▸ **Exercise description**
Please state the number of lines in the entries below where the word "memfasilitasi" appears. Include nothing else.

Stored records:
******

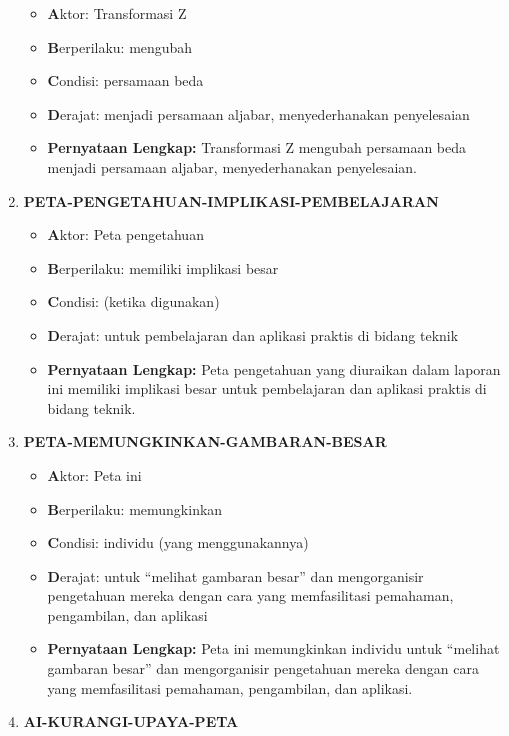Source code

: \documentclass[
  letterpaper,
  DIV=11,
  numbers=noendperiod]{scrreprt}
\begin{document}
\begin{enumerate}
  \begin{itemize}
  \item
    \textbf{A}ktor: Transformasi Z
  \item
    \textbf{B}erperilaku: mengubah
  \item
    \textbf{C}ondisi: persamaan beda
  \item
    \textbf{D}erajat: menjadi persamaan aljabar, menyederhanakan
    penyelesaian
  \item
    \textbf{Pernyataan Lengkap:} Transformasi Z mengubah persamaan beda
    menjadi persamaan aljabar, menyederhanakan penyelesaian.
  \end{itemize}
\item
  \textbf{PETA-PENGETAHUAN-IMPLIKASI-PEMBELAJARAN}

  \begin{itemize}
  \item
    \textbf{A}ktor: Peta pengetahuan
  \item
    \textbf{B}erperilaku: memiliki implikasi besar
  \item
    \textbf{C}ondisi: (ketika digunakan)
  \item
    \textbf{D}erajat: untuk pembelajaran dan aplikasi praktis di bidang
    teknik
  \item
    \textbf{Pernyataan Lengkap:} Peta pengetahuan yang diuraikan dalam
    laporan ini memiliki implikasi besar untuk pembelajaran dan aplikasi
    praktis di bidang teknik.
  \end{itemize}
\item
  \textbf{PETA-MEMUNGKINKAN-GAMBARAN-BESAR}

  \begin{itemize}
  \item
    \textbf{A}ktor: Peta ini
  \item
    \textbf{B}erperilaku: memungkinkan
  \item
    \textbf{C}ondisi: individu (yang menggunakannya)
  \item
    \textbf{D}erajat: untuk ``melihat gambaran besar'' dan mengorganisir
    pengetahuan mereka dengan cara yang memfasilitasi pemahaman,
    pengambilan, dan aplikasi
  \item
    \textbf{Pernyataan Lengkap:} Peta ini memungkinkan individu untuk
    ``melihat gambaran besar'' dan mengorganisir pengetahuan mereka
    dengan cara yang memfasilitasi pemahaman, pengambilan, dan aplikasi.
  \end{itemize}
\item
  \textbf{AI-KURANGI-UPAYA-PETA}


\end{enumerate}
\end{document}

******

▸ **Output below**
2